[[ Data listing, beginning ]]
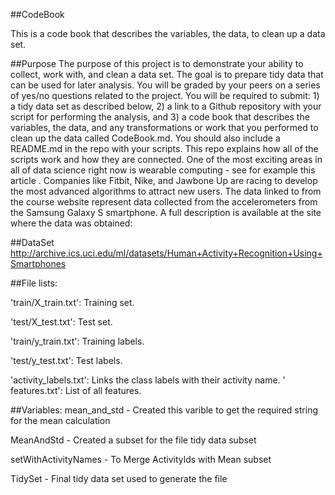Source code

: ##CodeBook

This is a code book that describes the variables, the data, to clean up a data set.

##Purpose
The purpose of this project is to demonstrate your ability to collect, work with, and clean a data set. The goal is to prepare tidy data that can be used for later analysis. You will be graded by your peers on a series of yes/no questions related to the project. You will be required to submit: 1) a tidy data set as described below, 2) a link to a Github repository with your script for performing the analysis, and 3) a code book that describes the variables, the data, and any transformations or work that you performed to clean up the data called CodeBook.md. You should also include a README.md in the repo with your scripts. This repo explains how all of the scripts work and how they are connected.
One of the most exciting areas in all of data science right now is wearable computing - see for example this article . Companies like Fitbit, Nike, and Jawbone Up are racing to develop the most advanced algorithms to attract new users. The data linked to from the course website represent data collected from the accelerometers from the Samsung Galaxy S smartphone. A full description is available at the site where the data was obtained:

##DataSet
http://archive.ics.uci.edu/ml/datasets/Human+Activity+Recognition+Using+Smartphones

##File lists:

'train/X_train.txt': Training set.

'test/X_test.txt': Test set.

'train/y_train.txt': Training labels.

'test/y_test.txt': Test labels.

'activity_labels.txt': Links the class labels with their activity name.
'
features.txt': List of all features.

##Variables:
mean_and_std - Created this varible to get the required string for the mean calculation

MeanAndStd - Created a subset for the file tidy data subset

setWithActivityNames - To Merge Activitylds with Mean subset

TidySet - Final tidy data set used to generate the file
[[ Data listing, end ]]
• **Exercise aim**
Return the records above verbatim, images excluded.

• **Answer section**
Source code

: ##CodeBook

This is a code book that describes the variables, the data, to clean up a data set.

##Purpose
The purpose of this project is to demonstrate your ability to collect, work with, and clean a data set. The goal is to prepare tidy data that can be used for later analysis. You will be graded by your peers on a series of yes/no questions related to the project. You will be required to submit: 1) a tidy data set as described below, 2) a link to a Github repository with your script for performing the analysis, and 3) a code book that describes the variables, the data, and any transformations or work that you performed to clean up the data called CodeBook.md. You should also include a README.md in the repo with your scripts. This repo explains how all of the scripts work and how they are connected.
One of the most exciting areas in all of data science right now is wearable computing - see for example this article . Companies like Fitbit, Nike, and Jawbone Up are racing to develop the most advanced algorithms to attract new users. The data linked to from the course website represent data collected from the accelerometers from the Samsung Galaxy S smartphone. A full description is available at the site where the data was obtained:

##DataSet
http://archive.ics.uci.edu/ml/datasets/Human+Activity+Recognition+Using+Smartphones

##File lists:

'train/X_train.txt': Training set.

'test/X_test.txt': Test set.

'train/y_train.txt': Training labels.

'test/y_test.txt': Test labels.

'activity_labels.txt': Links the class labels with their activity name.
'
features.txt': List of all features.

##Variables:
mean_and_std - Created this varible to get the required string for the mean calculation

MeanAndStd - Created a subset for the file tidy data subset

setWithActivityNames - To Merge Activitylds with Mean subset

TidySet - Final tidy data set used to generate the file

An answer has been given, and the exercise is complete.